WHAT YOU HAVE TO DO: Each line from the one containing "HDI (How do I) form to test the progress bar" to the end of the records below should be restated word for word; please leave out all other lines.

▼▼▼

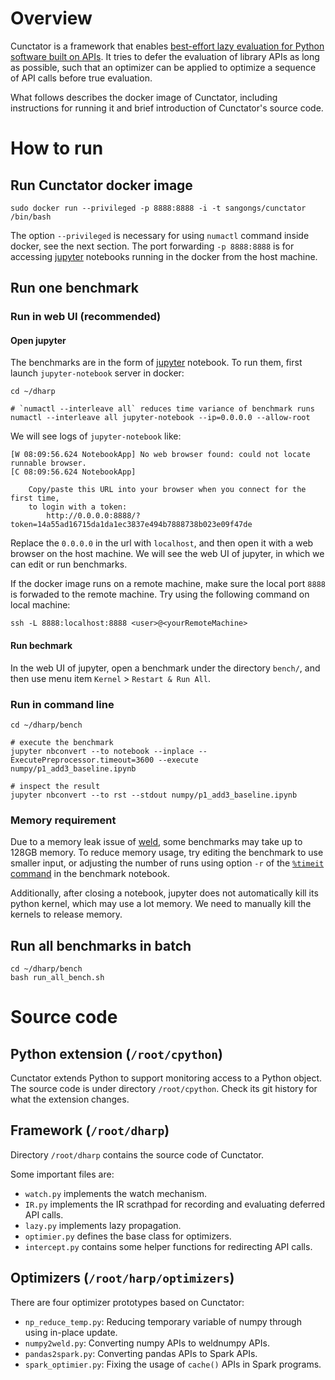 # Overview

Cunctator is a framework that enables [best-effort lazy evaluation for Python software built on APIs](https://2021.ecoop.org/details/ecoop-2021-ecoop-research-papers/17/Best-Effort-Lazy-Evaluation-for-Python-Software-Built-On-APIs). It tries to defer the evaluation of library APIs as long as possible, such that an optimizer can be applied to optimize a sequence of API calls before true evaluation.

What follows describes the docker image of Cunctator, including instructions for running it and brief introduction of Cunctator's source code.

# How to run

## Run Cunctator docker image
```
sudo docker run --privileged -p 8888:8888 -i -t sangongs/cunctator /bin/bash
```

The option `--privileged` is necessary for using `numactl` command inside docker, see the next section. The port forwarding `-p 8888:8888` is for accessing [jupyter](https://jupyter.org/) notebooks running in the docker from the host machine.

## Run one benchmark

### Run in web UI (recommended)

#### Open jupyter
The benchmarks are in the form of [jupyter](https://jupyter.org/) notebook. To run them, first launch `jupyter-notebook` server in docker:
```
cd ~/dharp

# `numactl --interleave all` reduces time variance of benchmark runs
numactl --interleave all jupyter-notebook --ip=0.0.0.0 --allow-root
```
We will see logs of `jupyter-notebook` like:
```
[W 08:09:56.624 NotebookApp] No web browser found: could not locate runnable browser.
[C 08:09:56.624 NotebookApp] 
    
    Copy/paste this URL into your browser when you connect for the first time,
    to login with a token:
        http://0.0.0.0:8888/?token=14a55ad16715da1da1ec3837e494b7888738b023e09f47de
```

Replace the `0.0.0.0` in the url with `localhost`, and then open it with a web browser on the host machine. We will see the web UI of jupyter, in which we can edit or run benchmarks.

If the docker image runs on a remote machine, make sure the local port `8888` is forwaded to the remote machine. Try using the following command on local machine:
```
ssh -L 8888:localhost:8888 <user>@<yourRemoteMachine>
```

#### Run bechmark

In the web UI of jupyter, open a benchmark under the directory `bench/`, and then use menu item `Kernel` > `Restart & Run All`.

### Run in command line
```
cd ~/dharp/bench

# execute the benchmark
jupyter nbconvert --to notebook --inplace --ExecutePreprocessor.timeout=3600 --execute numpy/p1_add3_baseline.ipynb

# inspect the result
jupyter nbconvert --to rst --stdout numpy/p1_add3_baseline.ipynb
```

### Memory requirement

Due to a memory leak issue of [weld](https://github.com/weld-project/weld), some benchmarks may take up to 128GB memory. To reduce memory usage, try editing the benchmark to use smaller input, or adjusting the number of runs using option `-r` of the [`%timeit` command](https://ipython.readthedocs.io/en/stable/interactive/magics.html#magic-timeit) in the benchmark notebook.

Additionally, after closing a notebook, jupyter does not automatically kill its python kernel, which may use a lot memory. We need to manually kill the kernels to release memory.

## Run all benchmarks in batch
```
cd ~/dharp/bench
bash run_all_bench.sh
```

# Source code

## Python extension (`/root/cpython`)
Cunctator extends Python to support monitoring access to a Python object. The source code is under directory `/root/cpython`. Check its git history for what the extension changes.

## Framework (`/root/dharp`)

Directory `/root/dharp` contains the source code of Cunctator. 

Some important files are:
* `watch.py` implements the watch mechanism.
* `IR.py` implements the IR scrathpad for recording and evaluating deferred API calls.
* `lazy.py` implements lazy propagation.
* `optimier.py` defines the base class for optimizers.
* `intercept.py` contains some helper functions for redirecting API calls.

## Optimizers (`/root/harp/optimizers`)

There are four optimizer prototypes based on Cunctator:
* `np_reduce_temp.py`: Reducing temporary variable of numpy through using in-place update.
* `numpy2weld.py`: Converting numpy APIs to weldnumpy APIs.
* `pandas2spark.py`: Converting pandas APIs to Spark APIs.
* `spark_optimier.py`: Fixing the usage of `cache()` APIs in Spark programs.
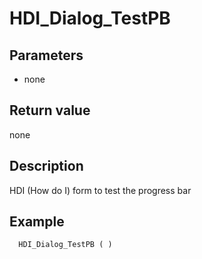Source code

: ﻿<!-- HDI_Dialog_TestPB ( )  -->

# HDI_Dialog_TestPB

## Parameters

 *  none

## Return value

none

## Description

HDI (How do I) form to test the progress bar

## Example

```
  HDI_Dialog_TestPB ( )
```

▲▲▲

TASK OUTPUT:
HDI (How do I) form to test the progress bar

## Example

```
  HDI_Dialog_TestPB ( )
```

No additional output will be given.